Les Bleus après leur défaite face à la Suisse lors des huitièmes de finale de l'Euro 2021 à Bucarest, le 28 juin 2021. Les Bleus après leur défaite face à la Suisse lors des huitièmes de finale de l'Euro 2021 à Bucarest, le 28 juin 2021. [Daniel MIHAILESCU / POOL / AFP]

Philippe Labro est écrivain, cinéaste et journaliste. Chaque vendredi, pour CNEWS, il commente ce qu'il a vu, vécu et observé pendant la semaine. Un bloc-notes subjectif et libre.

DIMANCHE 6 JUIN

Voici la dernière chronique de la saison – avant les vacances, puisque votre chroniqueur a la chance de pouvoir en prendre, ce qui n’est pas le cas de beaucoup, auxquels je pense avec solidarité et affection.

Pour ce dernier «papier» – comme on dit dans notre jargon journalistique –, j’ai voulu interroger deux citoyens français, bien connus de tous. Vous les rencontrez souvent au bistrot, au bureau ou ailleurs.

– Bonjour, Monsieur Tout-va-bien.

Ça va ?

– Oui, pas mal.

– Bonjour, Monsieur Tout-va-mal.

Ça va ?

– Non, justement.

– Pourquoi ?

– Comme si vous ne le saviez pas ! Il y a eu cette abstention ahurissante lors des élections régionales. La perte de confiance et d’intérêt envers le politique me chagrine. Je sais bien qu’il en sera autrement pour la présidentielle, dont, d’ailleurs, on va nous bassiner dès la rentrée.

– Vous êtes vraiment bougon et négatif.

– S’il n’y avait que cela ! Les Bleus qui perdent contre la Suisse, quelle humiliation, quelle image ternie ! Le variant Delta qui commence à s’infiltrer, alors qu’on aurait pu espérer un été tranquille – mais voyez comment, déjà, l’Asie veut se protéger de certains pays européens, se barricade. Et puis, le pire peut-être, les statistiques et les révélations récentes du Giec : notre planète souffre, les icebergs s’écroulent et aboutiront à la montée des eaux, les espèces les plus diverses disparaissent, des «dômes de chaleur» record accablent le Canada et l’Ouest américain, provoquant des morts et renforçant l’angoisse générale autour de ce problème majeur, universel, irréversible. Ça ne vous suffit pas ? Vous en voulez encore ?

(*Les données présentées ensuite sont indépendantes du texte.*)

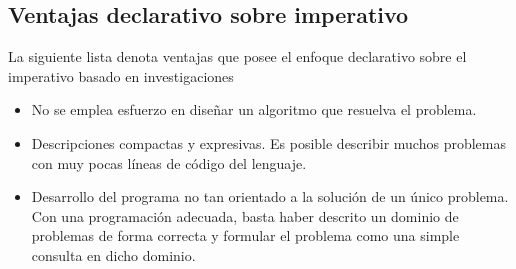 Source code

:\subsection{Ventajas declarativo sobre imperativo}
La siguiente lista denota ventajas que posee el enfoque declarativo sobre el imperativo basado en investigaciones \cite{Dec10}
\begin{itemize}
\item No se emplea esfuerzo en diseñar un algoritmo que resuelva el problema.
\item Descripciones compactas y expresivas. Es posible describir muchos problemas con muy pocas líneas de código del lenguaje.
\item Desarrollo del programa no tan orientado a la solución de un único problema. Con una programación adecuada, basta haber descrito un dominio de problemas de forma correcta y formular el problema como una simple consulta en dicho dominio.
\end{itemize}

– Je vous en prie, Monsieur, calmez-vous ! Permettez que je m’adresse à votre collègue, Monsieur Tout-va-bien. Alors comment voyez-vous les choses ?

– Je les vois plutôt rassurantes. L’économie est forte, la consommation a repris de façon spectaculaire, depuis le déconfinement et la suppression de multiples barrières. Ça va s’accélérer. Les soldes vont faire exploser les chiffres. C’est la «reprise» ! On va de plus en plus au cinéma – d’ailleurs, l’offre est attractive, distrayante, on recherche le rire, on est attiré par les comédies, comme Présidents – et au concert, au théâtre, dans les festivals, de rock ou de classique. On respire, et la culture a repris tous ses droits, tout comme le sport. Avoir perdu à l’Euro n’est pas grave, c’est une leçon de modestie et d’humilité. En Amérique, la relance à coups de milliards va profiter au reste du monde. Le Brexit a fait fuir de Londres des banques et des entreprises qui vont se réfugier en France, «choisie» avant d’autres.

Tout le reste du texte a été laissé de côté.